You always should create a record in the foreign-key table before being able to create one in your current table. That way you should create a "Post", customer, type, product, order and product_order.
Try this ...
first you have to insert a customer
insert into kunde values(1, 'navn', 1, 'adresse', 1)
then you insert a type
insert into VareGruppe values(1, 'Type1')
then you insert a product
insert into vare values(1, 'product1', '10.0', 1, 1)
then you add an order
insert into ordre values(1, 1, '20090101', '10.0')
then you insert a register to the product_orders table
insert into VareOrdre values (1, 1, 1, 1)
I think this is it. :-)
As the primary keys are autoincrement, don't add them to the insert and specify the columns like this
insert into vare(Nav, Pris, Beholdning, VGnr) values('product1', '10.0', 1, 1)
Use Select ##identity to see the onr value
I think you already have the hang of what needs to happen. But what I think you are getting at is how to ensure data integrity.
This is where Transactions become important.
http://www.sqlteam.com/article/introduction-to-transactions
Is it the SalesPrice (I'm guessing that's what SamletPris means) that's causing the issue? I can see that being a problem here. One common design solution is to have 2 tables: Order and OrderLine. The Order is a header table - it will have the foreign key relationship to the Customer table, and any other 'top level' data. The OrderLine table has FK relationships to the Order table and to the Product table, along with quantity, unit price, etc. that are unique to an order's line item. Now, to get the sales price for an order, you sum the (unit price * quantity) of the OrderLine table for that order. Storing the SalesPrice for a whole order is likely to cause big issues down the line.

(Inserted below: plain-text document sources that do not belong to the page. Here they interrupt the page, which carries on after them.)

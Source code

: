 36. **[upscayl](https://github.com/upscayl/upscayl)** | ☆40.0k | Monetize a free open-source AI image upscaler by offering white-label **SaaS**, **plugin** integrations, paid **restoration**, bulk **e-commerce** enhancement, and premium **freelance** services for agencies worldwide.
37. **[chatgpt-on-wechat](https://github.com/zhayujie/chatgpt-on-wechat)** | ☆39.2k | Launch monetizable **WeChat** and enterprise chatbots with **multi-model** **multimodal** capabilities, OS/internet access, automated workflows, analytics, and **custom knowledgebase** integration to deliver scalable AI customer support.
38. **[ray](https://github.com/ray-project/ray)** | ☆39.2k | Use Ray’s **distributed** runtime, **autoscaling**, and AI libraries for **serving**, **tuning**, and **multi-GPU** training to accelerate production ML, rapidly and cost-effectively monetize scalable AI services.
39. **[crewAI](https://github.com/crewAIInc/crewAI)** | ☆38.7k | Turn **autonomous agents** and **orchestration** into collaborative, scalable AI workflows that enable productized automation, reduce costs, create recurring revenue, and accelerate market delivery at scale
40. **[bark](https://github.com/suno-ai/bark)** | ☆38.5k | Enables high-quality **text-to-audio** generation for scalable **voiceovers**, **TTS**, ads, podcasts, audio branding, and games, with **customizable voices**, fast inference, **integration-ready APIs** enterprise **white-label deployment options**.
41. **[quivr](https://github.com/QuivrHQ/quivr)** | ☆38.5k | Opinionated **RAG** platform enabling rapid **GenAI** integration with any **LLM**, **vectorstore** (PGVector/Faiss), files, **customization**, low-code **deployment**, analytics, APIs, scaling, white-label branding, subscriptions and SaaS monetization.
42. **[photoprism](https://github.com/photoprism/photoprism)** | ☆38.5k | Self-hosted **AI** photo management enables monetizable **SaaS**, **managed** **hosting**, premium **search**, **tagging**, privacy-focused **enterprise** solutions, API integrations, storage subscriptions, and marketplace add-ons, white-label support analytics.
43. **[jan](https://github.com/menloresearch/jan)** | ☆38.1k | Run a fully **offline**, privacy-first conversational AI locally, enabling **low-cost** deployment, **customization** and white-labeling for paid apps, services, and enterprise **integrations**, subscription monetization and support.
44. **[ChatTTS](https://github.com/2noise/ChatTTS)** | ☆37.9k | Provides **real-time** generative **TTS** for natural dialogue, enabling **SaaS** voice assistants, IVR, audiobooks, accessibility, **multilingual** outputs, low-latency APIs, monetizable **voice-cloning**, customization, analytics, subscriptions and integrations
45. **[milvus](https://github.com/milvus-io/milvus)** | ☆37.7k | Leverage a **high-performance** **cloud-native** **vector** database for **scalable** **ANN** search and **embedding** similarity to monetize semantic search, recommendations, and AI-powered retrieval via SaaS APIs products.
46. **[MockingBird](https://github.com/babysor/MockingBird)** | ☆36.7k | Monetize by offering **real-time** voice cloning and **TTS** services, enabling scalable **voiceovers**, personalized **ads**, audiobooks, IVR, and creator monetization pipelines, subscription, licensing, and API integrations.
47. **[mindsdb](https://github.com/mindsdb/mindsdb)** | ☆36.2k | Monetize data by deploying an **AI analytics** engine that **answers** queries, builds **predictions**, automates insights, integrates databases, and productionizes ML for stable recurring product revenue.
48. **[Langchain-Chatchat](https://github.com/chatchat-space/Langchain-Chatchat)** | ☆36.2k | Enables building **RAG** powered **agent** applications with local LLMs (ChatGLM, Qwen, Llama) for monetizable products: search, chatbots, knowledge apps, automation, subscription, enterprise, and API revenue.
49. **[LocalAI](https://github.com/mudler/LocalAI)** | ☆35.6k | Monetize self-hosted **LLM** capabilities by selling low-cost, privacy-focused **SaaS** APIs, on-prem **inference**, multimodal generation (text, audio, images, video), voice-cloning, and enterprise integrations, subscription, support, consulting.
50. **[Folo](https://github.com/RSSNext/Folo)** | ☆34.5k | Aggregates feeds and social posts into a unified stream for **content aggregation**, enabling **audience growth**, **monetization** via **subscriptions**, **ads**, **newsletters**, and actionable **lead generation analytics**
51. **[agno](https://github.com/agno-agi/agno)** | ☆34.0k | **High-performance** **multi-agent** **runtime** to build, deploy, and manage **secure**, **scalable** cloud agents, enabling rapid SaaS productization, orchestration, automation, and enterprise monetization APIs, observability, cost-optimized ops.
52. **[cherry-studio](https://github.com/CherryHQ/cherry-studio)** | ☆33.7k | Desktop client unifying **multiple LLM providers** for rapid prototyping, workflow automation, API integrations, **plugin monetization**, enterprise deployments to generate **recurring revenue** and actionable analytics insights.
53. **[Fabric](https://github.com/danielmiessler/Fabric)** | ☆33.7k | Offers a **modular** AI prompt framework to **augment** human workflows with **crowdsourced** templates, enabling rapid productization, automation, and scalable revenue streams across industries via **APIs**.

A note just in case this is MySQL: If you're using MyISAM, the MySQL server ignores the foreign keys completely. You have to set the engine to InnoDB if you want any kind of integrity actually enforced on the database end instead of just in your logic. This isn't your question but it is something to be aware of.